Half of Renzi’s cabinet ministers are women and the prime minister has said he wanted to boost the participation of women in the boardroom.
At Eni, the new chief executive is to be Claudio Descalzi, long-time head of its exploration and production unit. He has helped focus Eni on lucrative resource discoveries, and having been at the company since 1981 is one of the most respected executives in the oil and gas business.
Francesco Starace, currently at the helm of renewable energy group Enel Green Power, is the government’s choice as the new CEO of the whole group. He will take over from long-standing CEO Fulvio Conti.
Starace is a nuclear engineer by training who is also a former head of the utility’s power generation business at the time Enel acquired Spanish utility Endesa.
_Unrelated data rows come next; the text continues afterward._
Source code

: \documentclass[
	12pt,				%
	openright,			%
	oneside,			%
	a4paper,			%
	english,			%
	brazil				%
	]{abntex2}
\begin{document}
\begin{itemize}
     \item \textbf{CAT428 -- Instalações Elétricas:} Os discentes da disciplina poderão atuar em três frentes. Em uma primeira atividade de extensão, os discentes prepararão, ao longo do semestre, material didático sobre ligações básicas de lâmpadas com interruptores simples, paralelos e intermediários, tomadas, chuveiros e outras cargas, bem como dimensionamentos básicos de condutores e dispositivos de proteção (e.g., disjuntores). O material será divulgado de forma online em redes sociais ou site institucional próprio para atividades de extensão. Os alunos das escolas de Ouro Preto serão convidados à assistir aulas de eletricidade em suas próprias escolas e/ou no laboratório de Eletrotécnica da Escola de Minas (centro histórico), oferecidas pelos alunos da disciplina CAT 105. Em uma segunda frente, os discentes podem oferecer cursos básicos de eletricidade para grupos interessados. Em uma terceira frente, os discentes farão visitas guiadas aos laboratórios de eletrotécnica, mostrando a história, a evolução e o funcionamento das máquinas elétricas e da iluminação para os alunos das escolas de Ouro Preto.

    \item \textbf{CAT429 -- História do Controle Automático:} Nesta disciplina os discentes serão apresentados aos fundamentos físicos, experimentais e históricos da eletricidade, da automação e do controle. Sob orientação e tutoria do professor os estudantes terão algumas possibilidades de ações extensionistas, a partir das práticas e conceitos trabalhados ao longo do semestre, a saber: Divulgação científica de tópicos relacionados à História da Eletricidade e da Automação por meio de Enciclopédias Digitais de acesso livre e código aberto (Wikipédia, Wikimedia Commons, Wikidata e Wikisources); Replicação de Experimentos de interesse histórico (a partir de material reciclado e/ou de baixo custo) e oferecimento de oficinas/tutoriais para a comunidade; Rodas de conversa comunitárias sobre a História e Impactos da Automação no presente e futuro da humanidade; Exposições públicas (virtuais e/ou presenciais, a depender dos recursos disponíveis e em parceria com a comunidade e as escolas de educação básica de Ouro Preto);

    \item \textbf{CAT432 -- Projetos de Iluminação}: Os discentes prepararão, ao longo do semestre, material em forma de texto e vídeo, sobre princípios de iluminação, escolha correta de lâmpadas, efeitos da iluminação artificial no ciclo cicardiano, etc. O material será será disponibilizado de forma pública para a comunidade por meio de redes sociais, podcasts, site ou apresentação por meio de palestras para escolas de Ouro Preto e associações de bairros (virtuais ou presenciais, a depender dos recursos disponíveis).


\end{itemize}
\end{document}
Ahead of its crucial part privatisation, Italy’s postal service gets Francesco Caio, the current chief executive of aerospace group Avio, as chief executive.
For the top job at scandal-hit Finmeccanica, the government put forward Mauro Moretti, known for turning around previously loss-making state railways Ferrovie dello Stato.
Moretti, an outspoken executive who was seen as a possible candidate for Industry Minister in Renzi’s government, will have the delicate task of turning the page at Finmeccanica after judicial scandals that have hit the defence group while it seeks to join an expected consolidation of the defence industry.
In a nod to public opinion and outrage over fat cat salaries, the prime minister has capped pay for those chairing the companies at 238,000 euros a year.